Red and white hybrid tea rose

Rosa 'Double Delight', (aka ANDeli), is a red blend hybrid tea rose cultivar bred in the United States by Swim & Ellis and introduced in 1977. Its parents were two hybrid tea cultivars, the red and yellow 'Granada' (Lindquist, 1963) and the ivory 'Garden Party' (Swim, 1959).

==Description==
The large, strongly fragrant red and white flowers have a high-centered bloom form and appear continuously throughout the season. They are double, have a diameter of more than 10 cm (4") and up to 30 petals. In the sun, their colour changes from white to carmine red, beginning at the edges. The flowers are very large and usually borne singly, on long, prickly stems. The flowers have a strong, sweet scent. The red color of 'Double Delight' is the product of ultraviolet light on natural pigments in the petals. If the plant is grown in a greenhouse, which blocks ultraviolet light, the petals will be white in color.

'Double Delight' is a medium-tall bushy shrub with large, dark green leaves. It grows about 90 to 150 cm (3' to 5') high, and 60 cm wide. It is winter hardy up to −25 °C (USDA zone 5), but can be susceptible to mildew and black spot. The cultivar needs sunny, warm places, but can be grown in containers. 'Double Delight' is used as garden rose and as cut flower.

==Sports==
One sport of 'Double Delight' was introduced in 1982. The climbing sport, Rosa 'Double Delight, Cl', also known as 'AROclidd' and 'Grimpant Double Delight', was discovered by John Nieuwesteeg and Jack E. Christensen. The cultivar is a popular rose and similar to 'Double Delight', except that it climbs quickly to great heights. The plant, when mature, will bloom in abundance once a year, and will continue to flower, but in smaller numbers.

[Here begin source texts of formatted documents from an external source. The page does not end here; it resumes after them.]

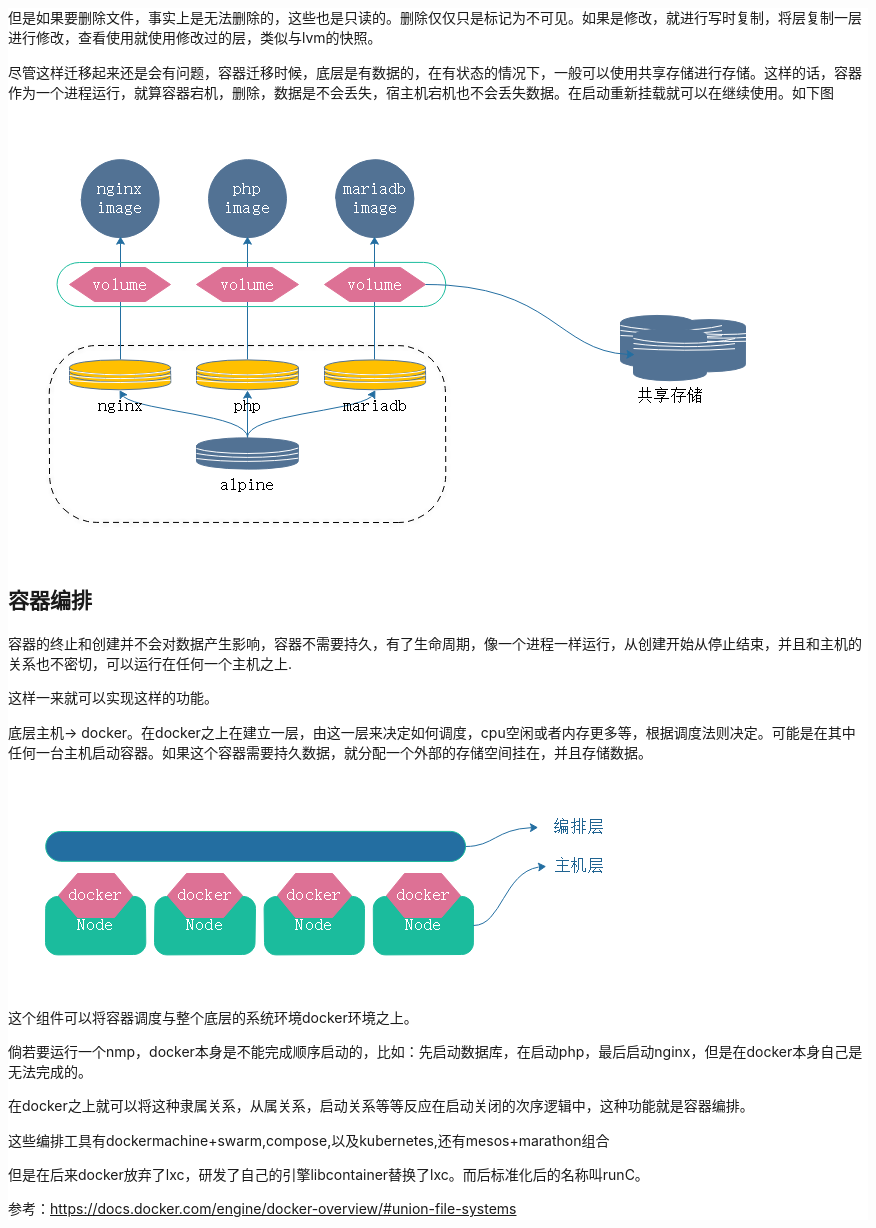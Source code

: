 但是如果要删除文件，事实上是无法删除的，这些也是只读的。删除仅仅只是标记为不可见。如果是修改，就进行写时复制，将层复制一层进行修改，查看使用就使用修改过的层，类似与lvm的快照。

尽管这样迁移起来还是会有问题，容器迁移时候，底层是有数据的，在有状态的情况下，一般可以使用共享存储进行存储。这样的话，容器作为一个进程运行，就算容器宕机，删除，数据是不会丢失，宿主机宕机也不会丢失数据。在启动重新挂载就可以在继续使用。如下图

![docker-10](..\img\docker-10.png)

## 容器编排

容器的终止和创建并不会对数据产生影响，容器不需要持久，有了生命周期，像一个进程一样运行，从创建开始从停止结束，并且和主机的关系也不密切，可以运行在任何一个主机之上.

这样一来就可以实现这样的功能。

底层主机-> docker。在docker之上在建立一层，由这一层来决定如何调度，cpu空闲或者内存更多等，根据调度法则决定。可能是在其中任何一台主机启动容器。如果这个容器需要持久数据，就分配一个外部的存储空间挂在，并且存储数据。

![docker-11](..\img\docker-11.png)

这个组件可以将容器调度与整个底层的系统环境docker环境之上。

倘若要运行一个nmp，docker本身是不能完成顺序启动的，比如：先启动数据库，在启动php，最后启动nginx，但是在docker本身自己是无法完成的。

在docker之上就可以将这种隶属关系，从属关系，启动关系等等反应在启动关闭的次序逻辑中，这种功能就是容器编排。

这些编排工具有dockermachine+swarm,compose,以及kubernetes,还有mesos+marathon组合

但是在后来docker放弃了lxc，研发了自己的引擎libcontainer替换了lxc。而后标准化后的名称叫runC。

参考：https://docs.docker.com/engine/docker-overview/#union-file-systems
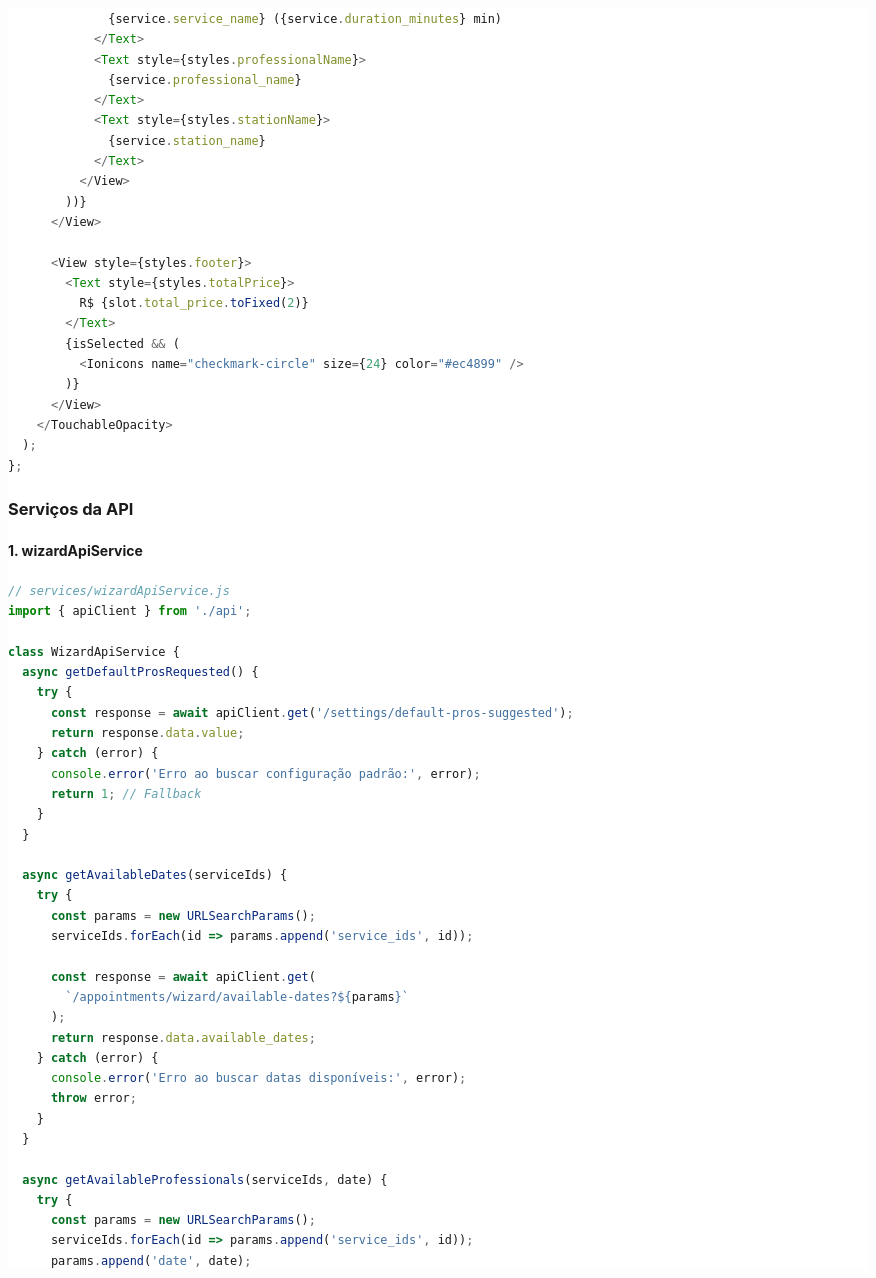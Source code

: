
 ```typescript
              {service.service_name} ({service.duration_minutes} min)
            </Text>
            <Text style={styles.professionalName}>
              {service.professional_name}
            </Text>
            <Text style={styles.stationName}>
              {service.station_name}
            </Text>
          </View>
        ))}
      </View>
      
      <View style={styles.footer}>
        <Text style={styles.totalPrice}>
          R$ {slot.total_price.toFixed(2)}
        </Text>
        {isSelected && (
          <Ionicons name="checkmark-circle" size={24} color="#ec4899" />
        )}
      </View>
    </TouchableOpacity>
  );
};
```

### Serviços da API

#### 1. wizardApiService
```typescript
// services/wizardApiService.js
import { apiClient } from './api';

class WizardApiService {
  async getDefaultProsRequested() {
    try {
      const response = await apiClient.get('/settings/default-pros-suggested');
      return response.data.value;
    } catch (error) {
      console.error('Erro ao buscar configuração padrão:', error);
      return 1; // Fallback
    }
  }
  
  async getAvailableDates(serviceIds) {
    try {
      const params = new URLSearchParams();
      serviceIds.forEach(id => params.append('service_ids', id));
      
      const response = await apiClient.get(
        `/appointments/wizard/available-dates?${params}`
      );
      return response.data.available_dates;
    } catch (error) {
      console.error('Erro ao buscar datas disponíveis:', error);
      throw error;
    }
  }
  
  async getAvailableProfessionals(serviceIds, date) {
    try {
      const params = new URLSearchParams();
      serviceIds.forEach(id => params.append('service_ids', id));
      params.append('date', date);
```
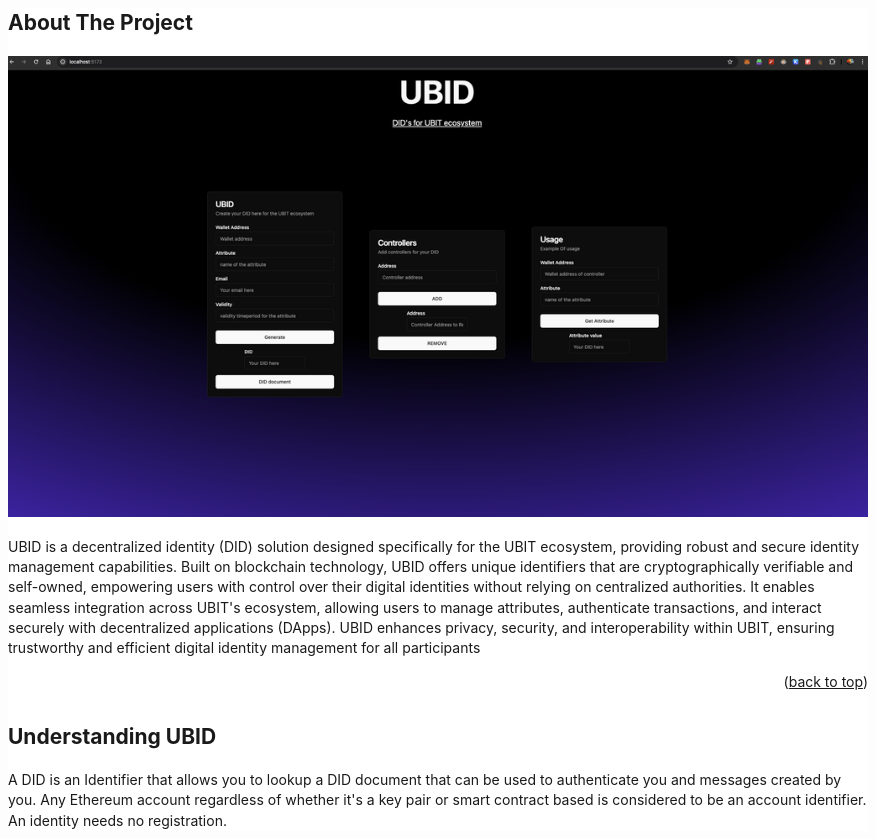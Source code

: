   </ol>
</details>




## About The Project

<img src='./ui/src/images/1.png'></img>


UBID is a decentralized identity (DID) solution designed specifically for the UBIT ecosystem, providing robust and secure identity management capabilities. Built on blockchain technology, UBID offers unique identifiers that are cryptographically verifiable and self-owned, empowering users with control over their digital identities without relying on centralized authorities. It enables seamless integration across UBIT's ecosystem, allowing users to manage attributes, authenticate transactions, and interact securely with decentralized applications (DApps). UBID enhances privacy, security, and interoperability within UBIT, ensuring trustworthy and efficient digital identity management for all participants



<p align="right">(<a href="#readme-top">back to top</a>)</p>

## Understanding UBID

A DID is an Identifier that allows you to lookup a DID document that can be used to authenticate you and messages created by you.
Any Ethereum account regardless of whether it's a key pair or smart contract based is considered to be an account identifier.
An identity needs no registration.

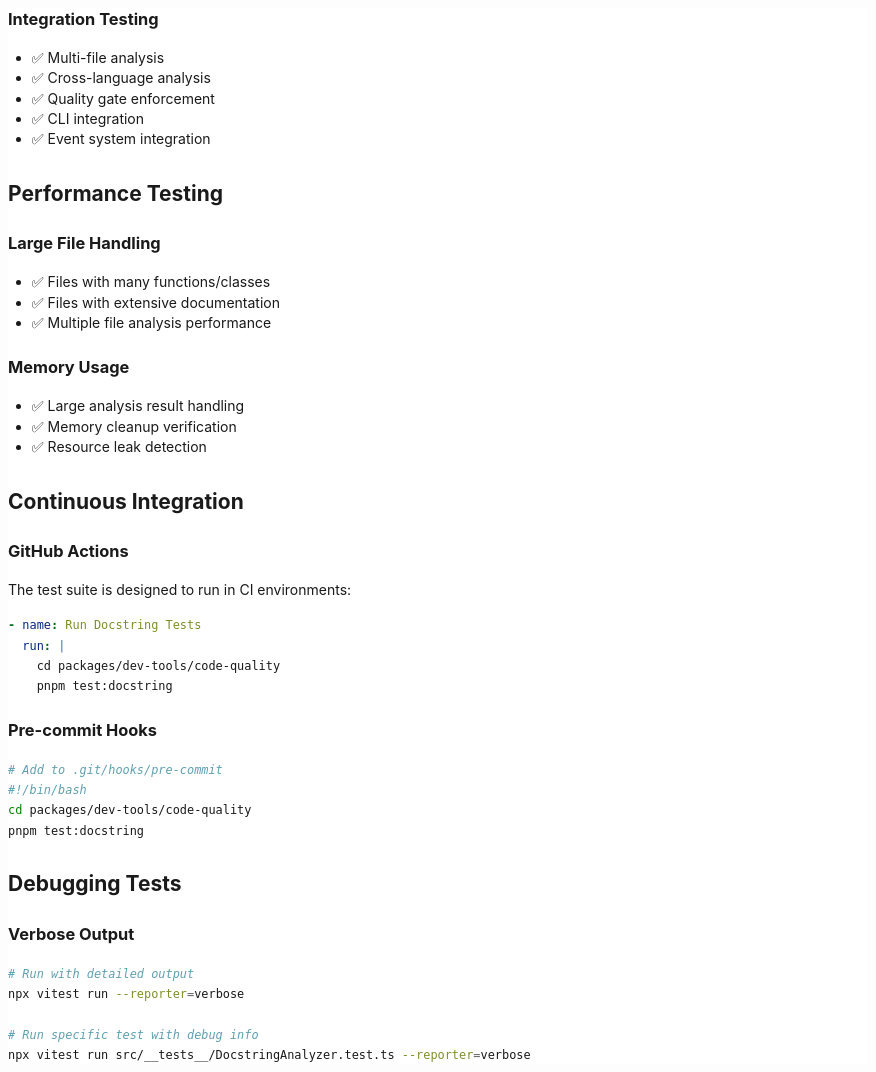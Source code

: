 ### Integration Testing

- ✅ Multi-file analysis
- ✅ Cross-language analysis
- ✅ Quality gate enforcement
- ✅ CLI integration
- ✅ Event system integration

## Performance Testing

### Large File Handling

- ✅ Files with many functions/classes
- ✅ Files with extensive documentation
- ✅ Multiple file analysis performance

### Memory Usage

- ✅ Large analysis result handling
- ✅ Memory cleanup verification
- ✅ Resource leak detection

## Continuous Integration

### GitHub Actions

The test suite is designed to run in CI environments:

```yaml
- name: Run Docstring Tests
  run: |
    cd packages/dev-tools/code-quality
    pnpm test:docstring
```

### Pre-commit Hooks

```bash
# Add to .git/hooks/pre-commit
#!/bin/bash
cd packages/dev-tools/code-quality
pnpm test:docstring
```

## Debugging Tests

### Verbose Output

```bash
# Run with detailed output
npx vitest run --reporter=verbose

# Run specific test with debug info
npx vitest run src/__tests__/DocstringAnalyzer.test.ts --reporter=verbose
```
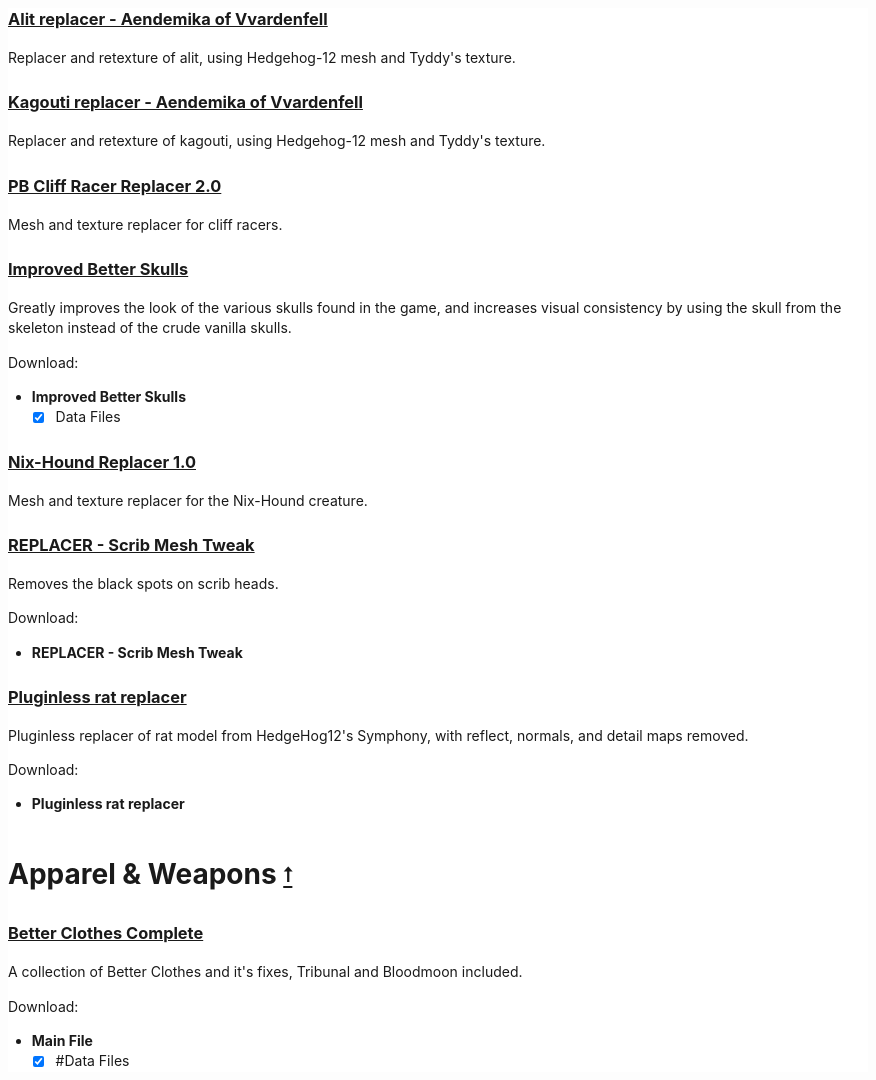 ### [Alit replacer - Aendemika of Vvardenfell](https://www.nexusmods.com/morrowind/mods/42520)
Replacer and retexture of alit, using Hedgehog-12 mesh and Tyddy's texture.

### [Kagouti replacer - Aendemika of Vvardenfell](https://www.nexusmods.com/morrowind/mods/42523)
Replacer and retexture of kagouti, using Hedgehog-12 mesh and Tyddy's texture.

### [PB Cliff Racer Replacer 2.0](https://www.nexusmods.com/morrowind/mods/48978)
Mesh and texture replacer for cliff racers.

### [Improved Better Skulls](https://www.nexusmods.com/morrowind/mods/46012)
Greatly improves the look of the various skulls found in the game, and increases visual consistency by using the skull from the skeleton instead of the crude vanilla skulls.

Download:
- **Improved Better Skulls**
	- [x] Data Files

### [Nix-Hound Replacer 1.0](https://www.nexusmods.com/morrowind/mods/43620)
Mesh and texture replacer for the Nix-Hound creature.

### [REPLACER - Scrib Mesh Tweak](https://www.nexusmods.com/morrowind/mods/45988)
Removes the black spots on scrib heads.

Download:
- **REPLACER - Scrib Mesh Tweak**

### [Pluginless rat replacer](https://www.nexusmods.com/morrowind/mods/43795)
Pluginless replacer of rat model from HedgeHog12's Symphony, with reflect, normals, and detail maps removed.

Download:
- **Pluginless rat replacer**

# Apparel & Weapons		[<sub><sup>⭡</sup></sub>](https://github.com/PharisMods/pharis-mod-list/blob/main/modlist.md#jump-to-separator)

### [Better Clothes Complete](https://www.nexusmods.com/morrowind/mods/47549)
A collection of Better Clothes and it's fixes, Tribunal and Bloodmoon included.

Download:
- **Main File**
	- [x] #Data Files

"'Double Delight' is one of the best known and most widely grown modern roses throughout the world. No one knows whether its name refers to the two contrasting colors in its blooms, or whether the 'double delight' is its color and its scent."
— — Quest-Ritson, 2011.

== Awards ==
'Double Delight' was granted several awards, such as gold medals in Baden-Baden and Rome in 1976, fragrance awards in Geneva (1976), and the inclusion in the All-America Rose Selections in 1977. In 1985, the cultivar was inducted into the Rose Hall of Fame.